§ **Records from a data source**
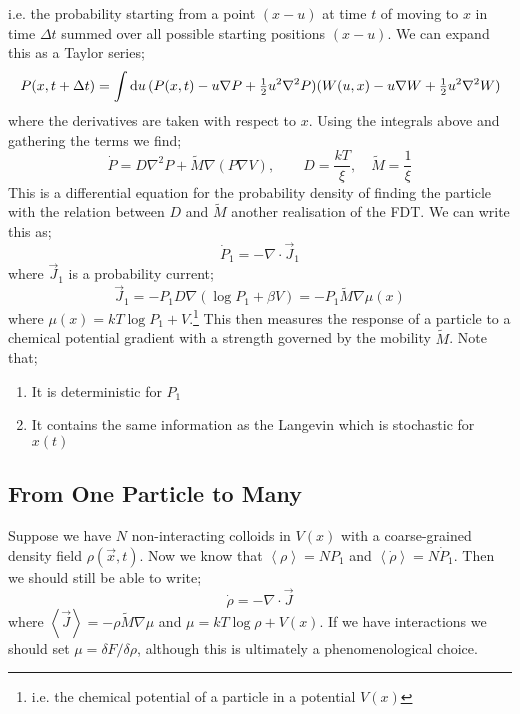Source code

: i.e. the probability starting from a point $(x - u)$ at time $t$ of moving to $x$ in time $\Delta t$ summed over all possible starting positions $(x - u)$. We can expand this as a Taylor series;
\begin{equation*}
P(x, t + \Delta t) = \int{\text{d}u \,(P(x, t) - u\nabla P + \tfrac{1}{2}u^2\nabla^2 P)(W(u, x) - u\nabla W + \tfrac{1}{2}u^2\nabla^2 W)}
\end{equation*}
where the derivatives are taken with respect to $x$. Using the integrals above and gathering the terms we find;
\begin{equation}
\dot{P} = D\nabla^2 P + \tilde{M}\nabla(P\nabla V), \qquad D = \frac{kT}{\xi}, \quad \tilde{M} = \frac{1}{\xi}
\end{equation}
This is a differential equation for the probability density of finding the particle with the relation between $D$ and $\tilde{M}$ another realisation of the FDT. We can write this as;
\begin{equation*}
\dot{P}_1 = -\nabla \cdot \vec{J}_1
\end{equation*}
where $\vec{J}_1$ is a probability current;
\begin{equation}
\vec{J}_1 = -P_1 D\nabla\left(\log P_1 + \beta V\right) = -P_1 \tilde{M}\nabla \mu(x)
\end{equation}
where $\mu(x) = kT \log P_1 + V$.\footnote{i.e. the chemical potential of a particle in a potential $V(x)$} This then measures the response of a particle to a chemical potential gradient with a strength governed by the mobility $\tilde{M}$. Note that;
\begin{enumerate}
\item It is deterministic for $P_1$
\item It contains the same information as the Langevin which is stochastic for $x(t)$
\end{enumerate}
\subsection{From One Particle to Many}
Suppose we have $N$ non-interacting colloids in $V(x)$ with a coarse-grained density field $\rho(\vec{x}, t)$. Now we know that $\left< \rho \right> = NP_1$ and $\left< \dot{\rho} \right> = N\dot{P}_1$. Then we should still be able to write;
\begin{equation}
\dot{\rho} = -\nabla \cdot \vec{J}
\end{equation}
where $\left< \vec{J} \right> = -\rho\tilde{M}\nabla \mu$ and $\mu = kT \log \rho + V(x)$. If we have interactions we should set $\mu = \delta F / \delta \rho$, although this is ultimately a phenomenological choice.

§ **DIRECTIONS FOR THIS TASK**
Which lines of the entries above contain the word "item"? Copy each of them.

§ **SOLUTION TO THE PROBLEM**
\item It is deterministic for $P_1$
\item It contains the same information as the Langevin which is stochastic for $x(t)$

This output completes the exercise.